六耳猕猴听罢,也蹲在一边仰着头,随声附和道:“确实如此,听老祖说,这里有过一池瀑布,这山中草木皆有这瀑布水滋润。但是不知何时,这瀑布居然干涸,只留了这一条溪水。”
“还有此事?”玄悟盘坐于大石之上,也抬头,手搭在额上,看向那山,喃喃道:“若能有一池瀑布,倒也是个美景。”
金蝉子闻言,轻笑道:“你可有发法?”
玄悟将手放下,怨道:“这山中只得这一条小溪,这山高有百丈,如何能引得水上去。”玄悟眼珠一转,讨好的笑道:“我只是稍有些小小法术,着实登不得大雅之堂,这山中生灵,皆要饮着此水方可生存。你乃西方尊者,法力无边,大慈大悲,定然有可寻之法啊。”说罢还瞥了瞥四周的猴子们。

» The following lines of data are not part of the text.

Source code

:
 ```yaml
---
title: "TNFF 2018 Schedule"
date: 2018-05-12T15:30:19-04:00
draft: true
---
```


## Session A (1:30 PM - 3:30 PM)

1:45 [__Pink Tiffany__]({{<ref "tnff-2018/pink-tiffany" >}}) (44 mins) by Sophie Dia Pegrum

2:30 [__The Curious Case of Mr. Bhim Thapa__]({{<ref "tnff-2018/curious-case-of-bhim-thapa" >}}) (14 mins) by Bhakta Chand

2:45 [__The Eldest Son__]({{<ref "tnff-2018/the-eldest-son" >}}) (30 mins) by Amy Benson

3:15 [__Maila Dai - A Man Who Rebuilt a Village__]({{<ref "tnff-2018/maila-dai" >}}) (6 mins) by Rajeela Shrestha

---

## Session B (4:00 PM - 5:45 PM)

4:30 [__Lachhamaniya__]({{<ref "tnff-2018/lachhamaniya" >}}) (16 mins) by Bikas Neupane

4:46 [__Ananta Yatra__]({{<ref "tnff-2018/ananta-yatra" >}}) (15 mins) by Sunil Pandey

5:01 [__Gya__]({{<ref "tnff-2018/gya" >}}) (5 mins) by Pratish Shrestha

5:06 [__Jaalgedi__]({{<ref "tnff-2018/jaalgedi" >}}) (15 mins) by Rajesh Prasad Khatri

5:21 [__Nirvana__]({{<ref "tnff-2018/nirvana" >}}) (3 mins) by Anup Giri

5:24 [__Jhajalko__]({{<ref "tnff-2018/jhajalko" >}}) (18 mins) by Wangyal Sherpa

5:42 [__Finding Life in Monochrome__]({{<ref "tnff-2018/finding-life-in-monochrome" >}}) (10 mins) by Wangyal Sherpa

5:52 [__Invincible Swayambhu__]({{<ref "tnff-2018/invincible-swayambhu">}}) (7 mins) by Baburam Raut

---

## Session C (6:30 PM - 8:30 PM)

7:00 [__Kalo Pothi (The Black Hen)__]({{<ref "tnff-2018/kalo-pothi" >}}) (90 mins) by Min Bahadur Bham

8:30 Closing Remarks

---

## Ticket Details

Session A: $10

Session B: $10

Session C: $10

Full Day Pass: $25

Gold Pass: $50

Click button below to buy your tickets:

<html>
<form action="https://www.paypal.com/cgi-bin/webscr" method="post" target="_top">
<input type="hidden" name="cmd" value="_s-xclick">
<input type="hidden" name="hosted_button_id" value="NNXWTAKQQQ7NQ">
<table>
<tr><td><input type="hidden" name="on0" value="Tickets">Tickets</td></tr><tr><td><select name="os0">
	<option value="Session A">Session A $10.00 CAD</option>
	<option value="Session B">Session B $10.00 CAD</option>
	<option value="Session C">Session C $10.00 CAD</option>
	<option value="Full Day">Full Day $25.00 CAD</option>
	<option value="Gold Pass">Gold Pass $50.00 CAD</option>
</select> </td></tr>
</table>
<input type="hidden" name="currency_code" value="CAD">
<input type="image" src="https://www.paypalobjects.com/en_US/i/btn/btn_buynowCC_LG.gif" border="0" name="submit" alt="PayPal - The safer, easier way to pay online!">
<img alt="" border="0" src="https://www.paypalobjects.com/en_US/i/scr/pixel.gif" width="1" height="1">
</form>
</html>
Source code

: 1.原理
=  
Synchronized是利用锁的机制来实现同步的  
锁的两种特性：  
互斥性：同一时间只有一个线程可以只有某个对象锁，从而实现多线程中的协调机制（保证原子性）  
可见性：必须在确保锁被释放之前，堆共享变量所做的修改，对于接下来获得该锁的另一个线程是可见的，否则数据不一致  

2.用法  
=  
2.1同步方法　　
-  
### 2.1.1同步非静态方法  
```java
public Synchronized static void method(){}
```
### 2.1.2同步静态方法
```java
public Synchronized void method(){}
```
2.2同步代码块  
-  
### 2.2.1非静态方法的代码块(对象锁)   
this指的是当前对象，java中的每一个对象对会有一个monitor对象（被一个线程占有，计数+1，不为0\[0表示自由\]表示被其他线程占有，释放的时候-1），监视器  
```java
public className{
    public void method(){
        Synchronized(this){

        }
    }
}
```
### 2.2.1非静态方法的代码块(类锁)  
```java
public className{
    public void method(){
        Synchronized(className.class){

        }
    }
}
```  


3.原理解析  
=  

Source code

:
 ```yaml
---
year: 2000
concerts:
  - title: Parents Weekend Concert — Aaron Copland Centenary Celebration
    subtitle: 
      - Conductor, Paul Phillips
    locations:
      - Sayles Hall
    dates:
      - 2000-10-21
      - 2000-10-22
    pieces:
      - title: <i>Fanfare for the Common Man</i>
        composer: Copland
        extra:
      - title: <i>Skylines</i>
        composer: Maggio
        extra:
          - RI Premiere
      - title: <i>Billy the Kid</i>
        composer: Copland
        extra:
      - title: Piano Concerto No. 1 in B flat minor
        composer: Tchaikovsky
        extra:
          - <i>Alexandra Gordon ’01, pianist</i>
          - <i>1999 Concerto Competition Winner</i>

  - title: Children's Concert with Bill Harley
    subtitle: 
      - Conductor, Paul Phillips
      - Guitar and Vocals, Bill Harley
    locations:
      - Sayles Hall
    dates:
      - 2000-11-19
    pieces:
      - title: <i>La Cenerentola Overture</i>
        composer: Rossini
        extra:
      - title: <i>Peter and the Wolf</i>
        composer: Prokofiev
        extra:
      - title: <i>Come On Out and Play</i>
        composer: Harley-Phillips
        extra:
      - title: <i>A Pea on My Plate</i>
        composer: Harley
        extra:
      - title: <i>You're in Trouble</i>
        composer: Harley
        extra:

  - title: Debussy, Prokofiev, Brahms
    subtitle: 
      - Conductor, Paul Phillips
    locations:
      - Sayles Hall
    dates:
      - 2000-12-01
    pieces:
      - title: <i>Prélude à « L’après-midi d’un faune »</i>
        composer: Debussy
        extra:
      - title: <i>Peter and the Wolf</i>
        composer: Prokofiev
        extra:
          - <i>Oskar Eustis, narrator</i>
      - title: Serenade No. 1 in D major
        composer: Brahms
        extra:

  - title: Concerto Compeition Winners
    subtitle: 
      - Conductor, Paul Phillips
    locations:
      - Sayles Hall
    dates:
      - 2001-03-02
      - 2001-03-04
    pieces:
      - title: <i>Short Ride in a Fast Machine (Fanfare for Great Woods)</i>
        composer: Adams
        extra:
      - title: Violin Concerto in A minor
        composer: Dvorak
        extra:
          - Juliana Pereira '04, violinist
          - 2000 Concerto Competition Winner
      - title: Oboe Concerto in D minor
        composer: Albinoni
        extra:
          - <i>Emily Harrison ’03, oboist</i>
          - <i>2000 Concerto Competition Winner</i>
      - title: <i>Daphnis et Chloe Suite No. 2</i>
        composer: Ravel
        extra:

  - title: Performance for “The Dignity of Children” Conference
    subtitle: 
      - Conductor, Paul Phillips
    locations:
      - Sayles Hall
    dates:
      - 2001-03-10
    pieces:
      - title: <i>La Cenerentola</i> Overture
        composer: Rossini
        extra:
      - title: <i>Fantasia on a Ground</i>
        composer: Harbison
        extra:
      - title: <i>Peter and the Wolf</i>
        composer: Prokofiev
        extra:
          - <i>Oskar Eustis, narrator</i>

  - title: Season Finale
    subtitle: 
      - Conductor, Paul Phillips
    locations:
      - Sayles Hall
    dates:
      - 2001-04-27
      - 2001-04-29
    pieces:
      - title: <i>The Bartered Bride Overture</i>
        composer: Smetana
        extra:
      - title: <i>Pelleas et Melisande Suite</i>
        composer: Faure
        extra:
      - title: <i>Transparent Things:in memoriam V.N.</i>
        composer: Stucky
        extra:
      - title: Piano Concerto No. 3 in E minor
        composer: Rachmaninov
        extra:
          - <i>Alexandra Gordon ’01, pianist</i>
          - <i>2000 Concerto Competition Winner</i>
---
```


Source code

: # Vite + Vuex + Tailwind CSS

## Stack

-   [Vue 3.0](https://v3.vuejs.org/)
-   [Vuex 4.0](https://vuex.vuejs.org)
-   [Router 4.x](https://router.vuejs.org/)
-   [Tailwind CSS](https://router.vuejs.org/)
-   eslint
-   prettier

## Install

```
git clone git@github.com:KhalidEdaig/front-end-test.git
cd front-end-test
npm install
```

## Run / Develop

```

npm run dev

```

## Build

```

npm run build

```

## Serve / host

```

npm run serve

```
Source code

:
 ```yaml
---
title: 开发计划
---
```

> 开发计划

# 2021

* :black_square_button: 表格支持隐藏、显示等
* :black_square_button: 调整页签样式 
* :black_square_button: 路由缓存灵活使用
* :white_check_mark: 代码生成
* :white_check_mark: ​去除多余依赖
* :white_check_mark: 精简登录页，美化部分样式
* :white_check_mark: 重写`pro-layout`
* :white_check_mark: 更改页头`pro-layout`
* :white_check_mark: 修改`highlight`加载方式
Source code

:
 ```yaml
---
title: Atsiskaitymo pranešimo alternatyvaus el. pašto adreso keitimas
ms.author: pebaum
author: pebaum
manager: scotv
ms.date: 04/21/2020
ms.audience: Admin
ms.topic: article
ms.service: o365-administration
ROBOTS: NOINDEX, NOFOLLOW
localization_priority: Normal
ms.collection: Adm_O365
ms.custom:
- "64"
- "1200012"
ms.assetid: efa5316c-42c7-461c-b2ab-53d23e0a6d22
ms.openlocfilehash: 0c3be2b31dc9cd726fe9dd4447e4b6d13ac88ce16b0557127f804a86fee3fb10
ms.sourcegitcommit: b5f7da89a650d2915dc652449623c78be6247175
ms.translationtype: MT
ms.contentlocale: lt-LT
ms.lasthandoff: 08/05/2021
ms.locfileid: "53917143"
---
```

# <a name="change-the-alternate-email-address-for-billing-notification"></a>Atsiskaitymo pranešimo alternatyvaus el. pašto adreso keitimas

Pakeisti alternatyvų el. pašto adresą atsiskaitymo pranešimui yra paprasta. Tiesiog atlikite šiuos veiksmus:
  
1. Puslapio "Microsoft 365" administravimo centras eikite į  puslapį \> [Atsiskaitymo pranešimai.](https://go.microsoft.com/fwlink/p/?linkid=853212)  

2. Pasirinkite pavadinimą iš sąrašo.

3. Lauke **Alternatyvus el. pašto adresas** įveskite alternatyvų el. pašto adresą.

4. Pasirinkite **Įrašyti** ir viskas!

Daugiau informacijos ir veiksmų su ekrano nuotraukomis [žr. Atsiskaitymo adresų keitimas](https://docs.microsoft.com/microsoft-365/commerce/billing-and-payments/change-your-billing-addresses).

金蝉子知道这玄悟要将这事推到自己头上,无奈的叹息一声。看了这玄悟脑子灵光了,知道拿众生之事来游说自己。罢了,谁让自己有此一问,但此事金蝉子却不愿亲力亲为,只得回道:“我尚不能为之。”
“为何?”原来本在此处玩闹的猴子们听见了他们的对话,也都颇为好奇,希望金蝉子能如玄悟所言,将瀑布水引来,这样再过几百年,也不必担忧这溪水一旦枯竭,便是要寻个水源都没有,猴子猴孙也可在此处永世繁衍下去。
金蝉子笑笑,意味深长的看看玄悟,又将目光飘向远处一禺,道:“能为此之人,并非在下……”说罢轻弹手指,一道细小的金光闪过,直直飞向远处山石之中。
玄悟不明所以,见那金光飞出,便顺着那方向看去,只见金光飞到一座一人高的大石跟前,忽的不见,而后那大石慢慢出现了裂痕,随即哗啦啦碎了一地。然后玄悟挑了挑眉,伴随着猴子们的惊呼,翻身越下,抚掌大笑道:“真是奇事啊,谁能知晓我这里的石头,竟然会变成人身。”玄悟故作认真的仔细辨认,抱臂朗声得道:“哦,我当是谁,原是南熟识之人,怎么,做了太子,怎的变得这般偷偷摸摸,见了故人,也不知会一声,难道你竟这般的见不得人么?”
大石碎裂,一人站在原地,身穿青色锦袍,玉带束腰,长发高挽于白色玉冠中,用一根白玉簪别着。他俊朗的面容涨的通红,略显局促的看看金蝉子,又满面怒意的看看玄悟,而后调整了下表情,以拳掩嘴,咳了一声,直了直脊背,将手负于身后,摆出一副傲慢不羁之态,扬了扬下颌,申辩道:“我方至此,还未久站,怎的说成是偷偷摸摸。”又觉得刚刚金蝉子将面前大石击碎,必然已经知晓自己藏匿在此多久,这样的强辩之理万万瞒他不过,一时红了脸,尴尬的低着头,僵硬的躬身施礼,语气中夹杂着被识破后的怨气,小声道:“敖烈见过尊者。”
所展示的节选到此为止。